Über das Schreiben
Ein Aufruf von Markus Schwark
Ich wüsste noch viel zu tun. Aber nach einem langen, stressigen Arbeitstag wie
diesem habe ich mich doch lieber auf die Couch fallen lassen und beriesle mich
nun mit wenig Forderndem aus dem Fernseher. Starklatsch, Daily Soaps und Comedyserien,
alles Füllstoff, der am nächsten Tag - oder auch schon in 2 oder 3 Stunden -
vergessen ist. Doch plötzlich bleibt mein zappender Finger ruhig. Auf irgendeinem
Regionalsender ist über einem aufgeklappten Buch der Titel "Schreibstunde"
zu lesen. "Schreibstunde?", schiesst mir durch den Kopf. "Mal was anderes.
Vielleicht ist das ja was." Und tatsächlich, die nächsten 30 Minuten wird über
Schreiben als Lust, Frust, Freude und Ventil gesprochen. Eine Moderatorin
mittleren Alters hat einen scheinbar nicht unbekannten Schriftsteller zu Gast.
Das Gespräch zieht mich aus meiner Passivität raus und Gedanken schiessen mir
durch den Kopf. Oft habe ich schon ans Schreiben gedacht, ja sogar damit
begonnen Texte zu schreiben oder zumindest Ideen zu formulieren.
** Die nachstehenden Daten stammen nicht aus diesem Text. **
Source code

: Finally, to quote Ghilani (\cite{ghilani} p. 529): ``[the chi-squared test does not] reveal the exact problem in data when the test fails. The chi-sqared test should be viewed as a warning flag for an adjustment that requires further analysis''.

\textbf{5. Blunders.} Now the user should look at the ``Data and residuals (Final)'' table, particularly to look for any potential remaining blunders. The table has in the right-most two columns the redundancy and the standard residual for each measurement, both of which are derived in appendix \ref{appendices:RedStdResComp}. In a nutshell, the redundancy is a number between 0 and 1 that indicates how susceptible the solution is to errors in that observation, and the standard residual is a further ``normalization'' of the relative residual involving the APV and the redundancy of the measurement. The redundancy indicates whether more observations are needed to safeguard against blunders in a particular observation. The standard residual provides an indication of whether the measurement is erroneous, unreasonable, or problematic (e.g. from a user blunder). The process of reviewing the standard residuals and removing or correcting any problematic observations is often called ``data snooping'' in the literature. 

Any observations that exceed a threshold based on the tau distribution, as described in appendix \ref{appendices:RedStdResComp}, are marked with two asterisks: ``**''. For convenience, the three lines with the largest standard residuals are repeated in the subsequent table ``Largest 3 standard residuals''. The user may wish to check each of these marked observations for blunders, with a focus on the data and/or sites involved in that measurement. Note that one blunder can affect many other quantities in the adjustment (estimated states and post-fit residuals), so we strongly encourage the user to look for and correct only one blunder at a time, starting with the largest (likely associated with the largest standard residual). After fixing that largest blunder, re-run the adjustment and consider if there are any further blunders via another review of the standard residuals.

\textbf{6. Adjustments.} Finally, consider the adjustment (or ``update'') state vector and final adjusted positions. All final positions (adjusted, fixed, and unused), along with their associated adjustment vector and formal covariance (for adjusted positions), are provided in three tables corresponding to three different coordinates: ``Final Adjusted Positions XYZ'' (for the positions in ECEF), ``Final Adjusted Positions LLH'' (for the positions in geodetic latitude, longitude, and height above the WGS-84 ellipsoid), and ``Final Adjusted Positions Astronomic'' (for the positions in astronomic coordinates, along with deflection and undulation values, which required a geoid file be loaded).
Nur lässt mich
eine kreative Trägheit und schnell abflachende Motivation den Stift bald wieder
niederlegen. Doch nun fühle ich die angesprochene Lust und Freude am Schreiben.
Kreativität scheint sich unmittelbar einzustellen. Ich gehe in schnellem Schritt
in mein Arbeitszimmer. Unbezahlte Rechnungen, längst abgelaufene Gutscheine und
nicht abgeschickte Briefe finden sich innerhalb von Sekunden auf einem
beachtlichen Stapel wieder. "Ihr kommt bald mal dran", denke ich und ziehe
einige leere Blätter aus einer Schublade hervor. Aus dem Korpus unter meinem
Schreibtisch, krame ich eine leicht lädierte Mappe hervor. "Texte" steht mit
Bleistift darauf geschrieben. Als ich die Mappe öffne, erblicke ich als erstes
einen Zeitungsartikel über einen grausamen Mord an einem 10-jährigen Knaben.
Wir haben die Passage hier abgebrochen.